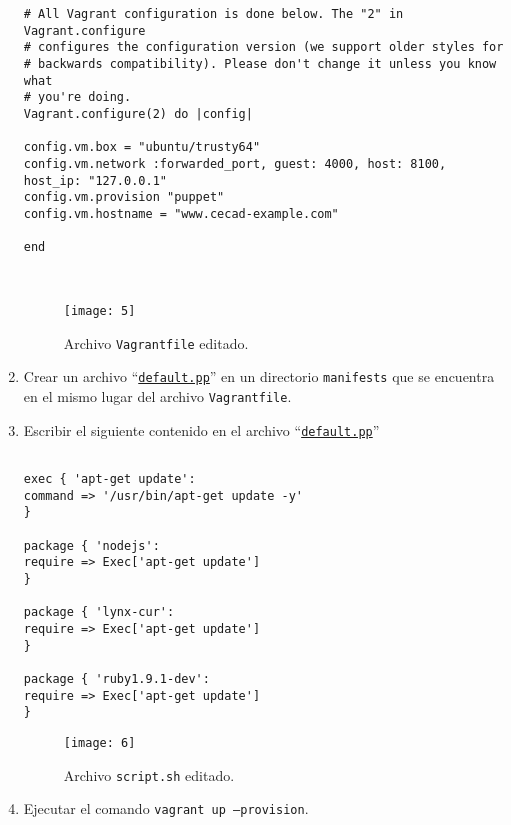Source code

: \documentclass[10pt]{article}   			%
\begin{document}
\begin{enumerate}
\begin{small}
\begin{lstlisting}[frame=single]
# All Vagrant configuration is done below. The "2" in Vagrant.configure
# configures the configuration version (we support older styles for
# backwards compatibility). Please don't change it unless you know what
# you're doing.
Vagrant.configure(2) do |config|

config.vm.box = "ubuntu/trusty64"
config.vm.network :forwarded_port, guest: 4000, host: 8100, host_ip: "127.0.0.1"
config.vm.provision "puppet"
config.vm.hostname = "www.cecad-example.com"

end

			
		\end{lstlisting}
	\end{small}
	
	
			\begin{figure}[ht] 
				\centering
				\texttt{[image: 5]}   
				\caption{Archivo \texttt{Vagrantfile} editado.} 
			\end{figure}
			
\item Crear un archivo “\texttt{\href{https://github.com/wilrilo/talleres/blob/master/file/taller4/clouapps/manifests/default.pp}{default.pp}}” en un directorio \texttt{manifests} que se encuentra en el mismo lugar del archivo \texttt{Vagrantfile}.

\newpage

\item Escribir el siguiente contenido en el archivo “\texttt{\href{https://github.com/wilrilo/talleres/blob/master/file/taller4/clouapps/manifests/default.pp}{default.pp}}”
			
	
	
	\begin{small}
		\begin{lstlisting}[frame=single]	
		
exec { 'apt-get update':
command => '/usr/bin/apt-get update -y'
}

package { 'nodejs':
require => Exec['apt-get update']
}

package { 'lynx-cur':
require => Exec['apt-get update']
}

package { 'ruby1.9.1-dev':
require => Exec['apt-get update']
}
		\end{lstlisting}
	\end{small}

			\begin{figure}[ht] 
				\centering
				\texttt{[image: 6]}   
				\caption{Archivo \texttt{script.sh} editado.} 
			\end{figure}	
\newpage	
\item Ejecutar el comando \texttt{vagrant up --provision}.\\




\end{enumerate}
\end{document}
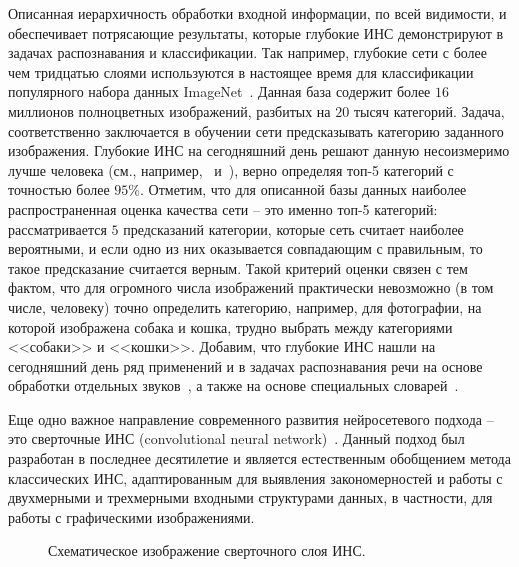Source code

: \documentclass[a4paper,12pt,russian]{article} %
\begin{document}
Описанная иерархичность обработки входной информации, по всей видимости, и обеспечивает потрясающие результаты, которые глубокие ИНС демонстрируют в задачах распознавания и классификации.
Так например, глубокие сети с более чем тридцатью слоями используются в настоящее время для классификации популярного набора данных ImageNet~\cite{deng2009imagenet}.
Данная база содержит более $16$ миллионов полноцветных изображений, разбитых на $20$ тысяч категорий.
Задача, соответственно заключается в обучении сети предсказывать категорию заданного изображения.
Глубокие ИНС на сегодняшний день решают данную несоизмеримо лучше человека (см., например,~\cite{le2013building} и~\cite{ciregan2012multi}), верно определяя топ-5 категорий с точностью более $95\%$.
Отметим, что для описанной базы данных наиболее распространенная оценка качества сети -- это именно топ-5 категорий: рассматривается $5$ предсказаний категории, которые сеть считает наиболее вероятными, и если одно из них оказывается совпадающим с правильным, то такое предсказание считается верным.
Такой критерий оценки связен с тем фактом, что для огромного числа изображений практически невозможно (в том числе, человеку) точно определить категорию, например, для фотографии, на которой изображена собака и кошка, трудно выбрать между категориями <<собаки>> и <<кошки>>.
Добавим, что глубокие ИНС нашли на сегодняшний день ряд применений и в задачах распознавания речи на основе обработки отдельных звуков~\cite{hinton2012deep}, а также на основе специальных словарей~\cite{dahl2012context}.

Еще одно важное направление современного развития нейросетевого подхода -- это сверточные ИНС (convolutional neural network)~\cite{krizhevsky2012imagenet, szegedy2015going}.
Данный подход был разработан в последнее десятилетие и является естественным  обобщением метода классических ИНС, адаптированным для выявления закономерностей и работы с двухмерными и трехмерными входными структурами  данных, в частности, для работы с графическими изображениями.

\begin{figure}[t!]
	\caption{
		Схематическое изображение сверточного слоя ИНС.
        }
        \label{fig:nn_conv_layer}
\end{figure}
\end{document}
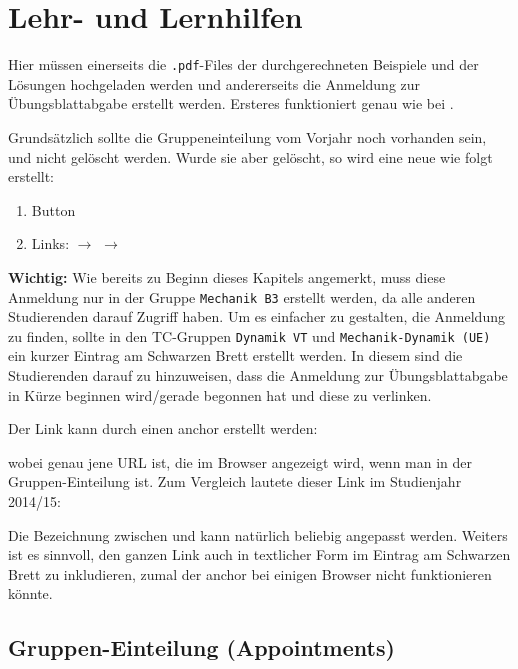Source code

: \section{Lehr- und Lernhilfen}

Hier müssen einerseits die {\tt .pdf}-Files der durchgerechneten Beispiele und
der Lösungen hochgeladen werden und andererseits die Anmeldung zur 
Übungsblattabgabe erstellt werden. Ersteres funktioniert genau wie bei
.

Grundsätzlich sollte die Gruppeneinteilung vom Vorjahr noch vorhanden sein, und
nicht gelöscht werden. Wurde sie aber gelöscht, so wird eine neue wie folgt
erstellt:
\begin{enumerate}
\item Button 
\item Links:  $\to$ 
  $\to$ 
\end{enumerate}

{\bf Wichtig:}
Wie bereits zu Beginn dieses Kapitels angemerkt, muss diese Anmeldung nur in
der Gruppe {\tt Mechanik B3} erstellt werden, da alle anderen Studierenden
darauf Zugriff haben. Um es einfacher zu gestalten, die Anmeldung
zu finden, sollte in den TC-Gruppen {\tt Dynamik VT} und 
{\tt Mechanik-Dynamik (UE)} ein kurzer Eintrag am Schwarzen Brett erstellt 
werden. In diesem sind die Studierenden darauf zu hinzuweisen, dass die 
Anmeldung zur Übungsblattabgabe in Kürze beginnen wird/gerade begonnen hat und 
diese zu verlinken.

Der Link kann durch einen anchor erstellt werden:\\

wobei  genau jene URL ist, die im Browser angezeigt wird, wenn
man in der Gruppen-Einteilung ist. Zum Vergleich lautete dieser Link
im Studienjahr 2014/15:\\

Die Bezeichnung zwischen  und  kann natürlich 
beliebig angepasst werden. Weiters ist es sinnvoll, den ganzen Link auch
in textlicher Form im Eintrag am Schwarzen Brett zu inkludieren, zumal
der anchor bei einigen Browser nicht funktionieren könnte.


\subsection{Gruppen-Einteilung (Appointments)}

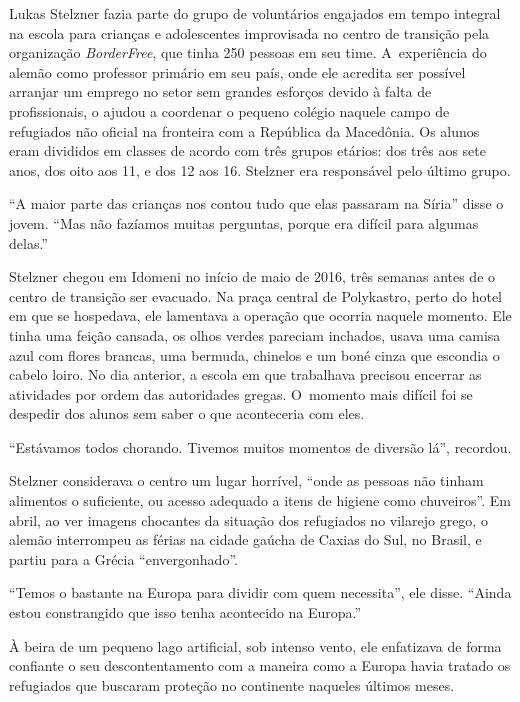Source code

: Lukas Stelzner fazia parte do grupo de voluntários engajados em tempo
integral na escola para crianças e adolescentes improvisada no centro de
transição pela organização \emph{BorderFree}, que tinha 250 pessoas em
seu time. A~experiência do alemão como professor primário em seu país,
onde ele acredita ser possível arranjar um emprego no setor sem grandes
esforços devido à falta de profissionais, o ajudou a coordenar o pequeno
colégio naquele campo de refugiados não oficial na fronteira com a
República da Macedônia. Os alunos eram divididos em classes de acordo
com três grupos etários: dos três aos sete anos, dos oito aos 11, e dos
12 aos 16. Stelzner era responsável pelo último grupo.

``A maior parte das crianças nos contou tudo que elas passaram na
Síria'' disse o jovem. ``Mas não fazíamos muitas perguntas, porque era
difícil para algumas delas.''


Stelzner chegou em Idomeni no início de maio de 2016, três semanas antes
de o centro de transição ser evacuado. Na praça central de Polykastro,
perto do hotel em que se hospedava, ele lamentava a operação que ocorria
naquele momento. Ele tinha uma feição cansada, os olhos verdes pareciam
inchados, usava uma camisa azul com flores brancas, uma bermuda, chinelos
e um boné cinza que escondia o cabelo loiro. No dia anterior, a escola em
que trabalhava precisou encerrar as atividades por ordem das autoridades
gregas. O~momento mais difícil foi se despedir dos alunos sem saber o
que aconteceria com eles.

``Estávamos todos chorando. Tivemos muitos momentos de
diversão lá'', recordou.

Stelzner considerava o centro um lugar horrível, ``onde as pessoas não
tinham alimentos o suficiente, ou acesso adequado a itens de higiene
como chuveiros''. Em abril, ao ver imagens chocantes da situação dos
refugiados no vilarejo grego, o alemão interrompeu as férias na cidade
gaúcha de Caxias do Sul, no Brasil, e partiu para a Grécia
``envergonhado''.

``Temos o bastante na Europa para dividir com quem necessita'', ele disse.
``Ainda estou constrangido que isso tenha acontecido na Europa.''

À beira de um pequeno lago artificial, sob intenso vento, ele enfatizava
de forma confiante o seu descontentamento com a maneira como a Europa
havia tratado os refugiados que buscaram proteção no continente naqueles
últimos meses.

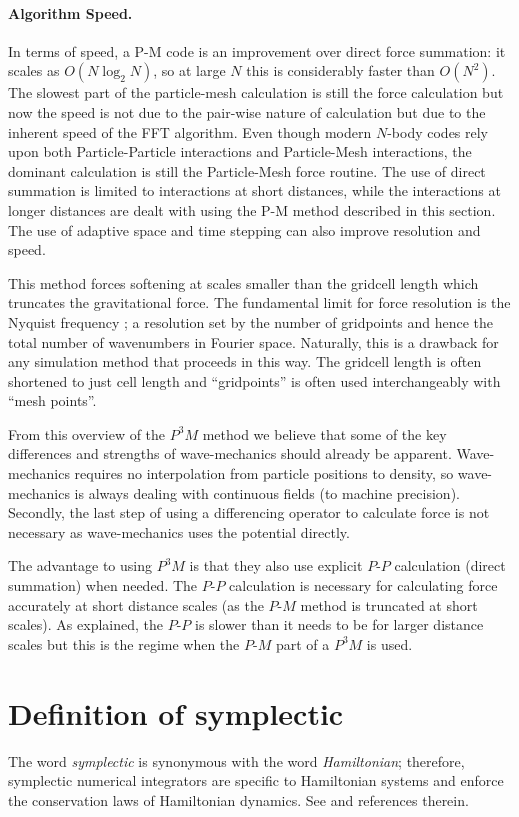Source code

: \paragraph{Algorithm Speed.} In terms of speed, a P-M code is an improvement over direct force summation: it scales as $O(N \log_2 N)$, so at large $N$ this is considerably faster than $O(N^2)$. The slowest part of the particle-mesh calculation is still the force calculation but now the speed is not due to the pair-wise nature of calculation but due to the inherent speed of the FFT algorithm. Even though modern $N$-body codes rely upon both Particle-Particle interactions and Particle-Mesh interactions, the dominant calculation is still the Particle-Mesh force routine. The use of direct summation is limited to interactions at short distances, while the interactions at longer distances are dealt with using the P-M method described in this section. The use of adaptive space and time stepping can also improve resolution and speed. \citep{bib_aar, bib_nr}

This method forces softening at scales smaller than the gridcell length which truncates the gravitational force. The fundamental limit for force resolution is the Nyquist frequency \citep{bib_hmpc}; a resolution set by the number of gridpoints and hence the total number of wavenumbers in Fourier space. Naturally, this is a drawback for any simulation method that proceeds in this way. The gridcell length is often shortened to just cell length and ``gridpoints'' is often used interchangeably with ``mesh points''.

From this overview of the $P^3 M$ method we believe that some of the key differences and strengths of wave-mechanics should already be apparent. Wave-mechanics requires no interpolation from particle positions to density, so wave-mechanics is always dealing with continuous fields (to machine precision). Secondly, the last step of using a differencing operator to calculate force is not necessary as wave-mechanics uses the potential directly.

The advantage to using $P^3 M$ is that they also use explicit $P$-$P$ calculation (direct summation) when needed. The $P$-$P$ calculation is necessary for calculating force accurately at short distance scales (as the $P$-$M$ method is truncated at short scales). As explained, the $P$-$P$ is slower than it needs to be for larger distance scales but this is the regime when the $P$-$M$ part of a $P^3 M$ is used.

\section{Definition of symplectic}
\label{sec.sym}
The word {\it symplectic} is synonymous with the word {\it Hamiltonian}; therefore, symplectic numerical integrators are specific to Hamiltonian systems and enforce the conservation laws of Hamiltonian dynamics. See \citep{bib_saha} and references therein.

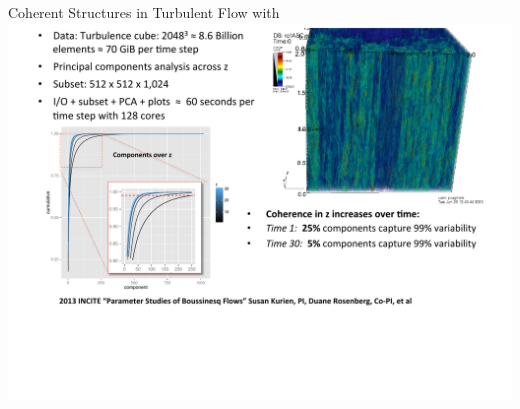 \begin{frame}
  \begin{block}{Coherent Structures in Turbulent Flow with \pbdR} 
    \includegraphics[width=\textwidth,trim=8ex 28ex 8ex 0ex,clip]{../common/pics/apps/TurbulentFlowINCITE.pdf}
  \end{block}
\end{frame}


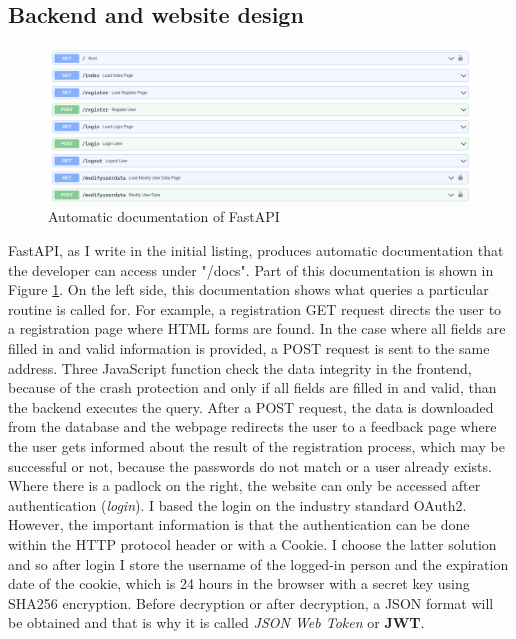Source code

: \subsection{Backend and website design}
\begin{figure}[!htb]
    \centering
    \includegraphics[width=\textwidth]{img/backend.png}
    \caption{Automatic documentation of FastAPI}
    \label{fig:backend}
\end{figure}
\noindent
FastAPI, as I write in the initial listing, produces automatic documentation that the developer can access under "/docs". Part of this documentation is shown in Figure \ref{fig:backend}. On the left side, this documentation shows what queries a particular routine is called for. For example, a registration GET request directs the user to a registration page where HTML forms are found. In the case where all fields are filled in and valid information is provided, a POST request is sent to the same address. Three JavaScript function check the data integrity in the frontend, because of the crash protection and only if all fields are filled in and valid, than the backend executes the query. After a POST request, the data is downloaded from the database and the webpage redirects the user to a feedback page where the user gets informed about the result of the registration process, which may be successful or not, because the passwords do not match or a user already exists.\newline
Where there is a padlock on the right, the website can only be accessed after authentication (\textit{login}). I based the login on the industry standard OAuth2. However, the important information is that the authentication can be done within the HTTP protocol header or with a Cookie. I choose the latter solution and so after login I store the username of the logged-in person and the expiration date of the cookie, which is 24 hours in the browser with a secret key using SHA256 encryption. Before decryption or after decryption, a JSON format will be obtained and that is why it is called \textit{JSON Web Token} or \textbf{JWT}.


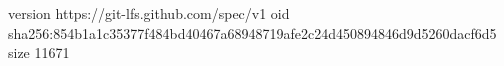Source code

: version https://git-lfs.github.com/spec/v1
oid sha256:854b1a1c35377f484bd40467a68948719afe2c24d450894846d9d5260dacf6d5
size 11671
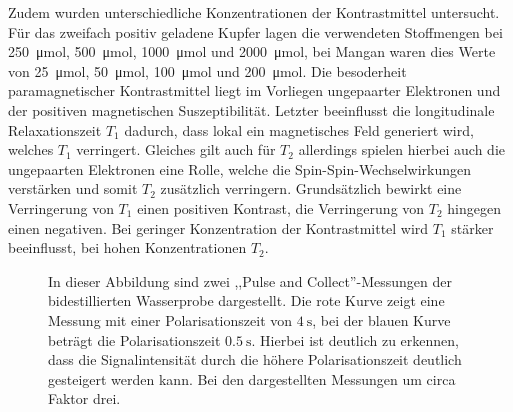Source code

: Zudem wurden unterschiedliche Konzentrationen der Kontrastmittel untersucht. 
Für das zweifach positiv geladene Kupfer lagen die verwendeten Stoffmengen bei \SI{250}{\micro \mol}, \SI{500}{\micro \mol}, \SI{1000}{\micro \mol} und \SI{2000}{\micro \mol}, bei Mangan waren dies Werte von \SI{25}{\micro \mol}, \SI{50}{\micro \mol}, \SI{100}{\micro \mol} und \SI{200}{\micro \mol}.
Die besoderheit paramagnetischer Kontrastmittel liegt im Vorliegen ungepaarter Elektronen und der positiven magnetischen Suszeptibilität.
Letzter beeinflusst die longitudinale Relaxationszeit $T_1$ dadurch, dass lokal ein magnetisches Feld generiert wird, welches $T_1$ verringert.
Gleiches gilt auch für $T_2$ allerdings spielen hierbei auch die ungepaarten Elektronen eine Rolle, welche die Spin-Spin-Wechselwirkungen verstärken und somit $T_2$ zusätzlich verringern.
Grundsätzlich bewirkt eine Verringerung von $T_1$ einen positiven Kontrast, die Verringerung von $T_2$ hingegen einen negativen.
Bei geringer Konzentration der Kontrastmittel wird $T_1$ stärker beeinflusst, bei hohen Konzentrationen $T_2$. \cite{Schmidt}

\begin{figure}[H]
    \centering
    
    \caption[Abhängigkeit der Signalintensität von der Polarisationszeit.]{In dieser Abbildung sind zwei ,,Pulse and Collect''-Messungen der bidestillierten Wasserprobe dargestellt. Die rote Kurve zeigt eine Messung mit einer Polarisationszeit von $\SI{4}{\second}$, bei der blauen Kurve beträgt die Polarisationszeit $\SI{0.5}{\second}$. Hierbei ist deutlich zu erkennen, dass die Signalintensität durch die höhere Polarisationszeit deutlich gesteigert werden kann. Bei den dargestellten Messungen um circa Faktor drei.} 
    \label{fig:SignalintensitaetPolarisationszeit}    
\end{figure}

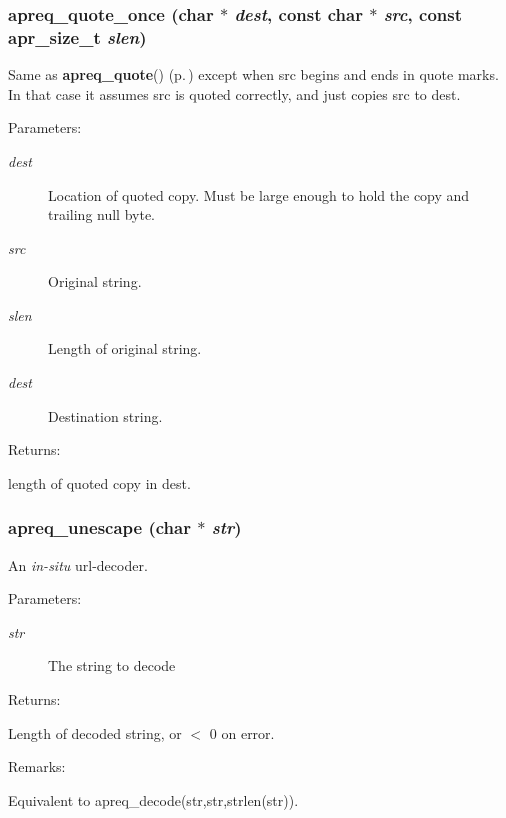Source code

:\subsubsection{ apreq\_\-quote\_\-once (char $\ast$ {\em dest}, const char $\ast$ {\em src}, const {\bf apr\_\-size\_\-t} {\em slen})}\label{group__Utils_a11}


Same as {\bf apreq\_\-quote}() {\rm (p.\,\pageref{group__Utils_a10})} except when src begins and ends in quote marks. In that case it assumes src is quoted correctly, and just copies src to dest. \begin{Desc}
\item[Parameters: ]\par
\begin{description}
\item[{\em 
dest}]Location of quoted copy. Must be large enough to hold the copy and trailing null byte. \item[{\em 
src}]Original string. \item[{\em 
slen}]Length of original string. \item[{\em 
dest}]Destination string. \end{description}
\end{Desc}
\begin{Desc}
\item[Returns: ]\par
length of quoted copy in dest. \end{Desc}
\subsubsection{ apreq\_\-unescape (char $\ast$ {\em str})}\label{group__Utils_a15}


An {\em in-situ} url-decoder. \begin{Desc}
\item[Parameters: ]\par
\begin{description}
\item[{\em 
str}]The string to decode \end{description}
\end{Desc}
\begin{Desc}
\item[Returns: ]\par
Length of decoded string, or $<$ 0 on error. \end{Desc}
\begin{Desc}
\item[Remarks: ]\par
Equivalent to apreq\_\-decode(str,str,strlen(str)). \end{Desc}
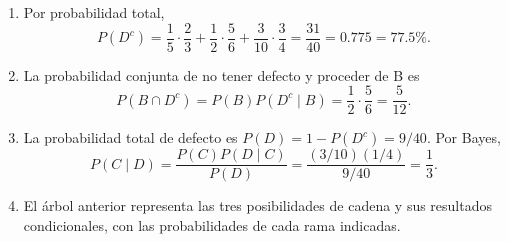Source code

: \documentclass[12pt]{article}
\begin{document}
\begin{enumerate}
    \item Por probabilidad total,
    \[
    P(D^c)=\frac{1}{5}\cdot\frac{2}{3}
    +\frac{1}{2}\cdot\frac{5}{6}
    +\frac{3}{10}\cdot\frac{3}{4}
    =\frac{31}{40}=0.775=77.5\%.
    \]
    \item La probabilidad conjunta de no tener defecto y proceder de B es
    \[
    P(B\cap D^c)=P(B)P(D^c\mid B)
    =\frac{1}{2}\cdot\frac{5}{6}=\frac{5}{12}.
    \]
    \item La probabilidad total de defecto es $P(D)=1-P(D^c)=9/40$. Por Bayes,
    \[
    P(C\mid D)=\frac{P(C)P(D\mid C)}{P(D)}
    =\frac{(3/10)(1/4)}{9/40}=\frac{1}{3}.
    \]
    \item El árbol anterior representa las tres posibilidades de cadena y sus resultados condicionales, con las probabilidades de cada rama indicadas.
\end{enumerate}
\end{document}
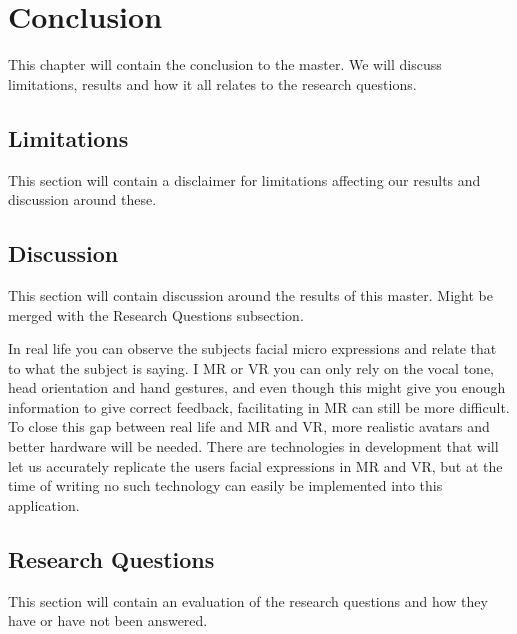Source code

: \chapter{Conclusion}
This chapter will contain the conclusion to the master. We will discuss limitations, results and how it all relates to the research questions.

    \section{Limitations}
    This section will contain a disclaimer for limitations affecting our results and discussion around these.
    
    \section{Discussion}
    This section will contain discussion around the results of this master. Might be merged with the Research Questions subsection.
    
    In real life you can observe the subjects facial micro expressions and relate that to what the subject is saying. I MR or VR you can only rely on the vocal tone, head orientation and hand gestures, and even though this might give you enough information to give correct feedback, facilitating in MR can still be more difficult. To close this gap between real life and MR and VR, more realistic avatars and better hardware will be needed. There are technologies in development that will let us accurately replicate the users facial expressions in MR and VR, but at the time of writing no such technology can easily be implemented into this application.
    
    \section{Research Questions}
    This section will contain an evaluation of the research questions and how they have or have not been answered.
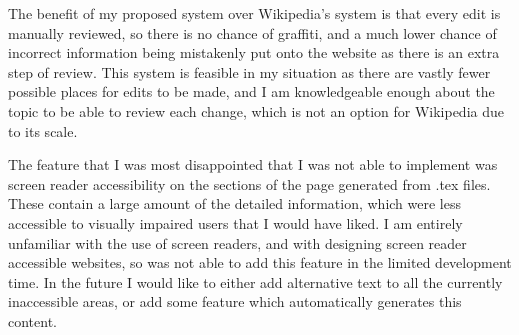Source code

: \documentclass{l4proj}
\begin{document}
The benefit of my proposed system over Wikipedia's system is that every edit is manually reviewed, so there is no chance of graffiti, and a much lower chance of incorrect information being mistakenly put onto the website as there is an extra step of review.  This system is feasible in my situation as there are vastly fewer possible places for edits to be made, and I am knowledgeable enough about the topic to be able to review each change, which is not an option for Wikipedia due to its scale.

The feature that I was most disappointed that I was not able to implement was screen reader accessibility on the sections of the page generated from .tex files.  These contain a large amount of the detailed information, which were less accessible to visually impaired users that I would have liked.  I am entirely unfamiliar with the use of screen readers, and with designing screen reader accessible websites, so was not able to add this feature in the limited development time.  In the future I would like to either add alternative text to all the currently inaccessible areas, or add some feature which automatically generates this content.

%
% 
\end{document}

### Your task:
I need every line of the material that includes "package", so please copy them out.

### Your response:
package { 'nodejs':
package { 'lynx-cur':
package { 'ruby1.9.1-dev':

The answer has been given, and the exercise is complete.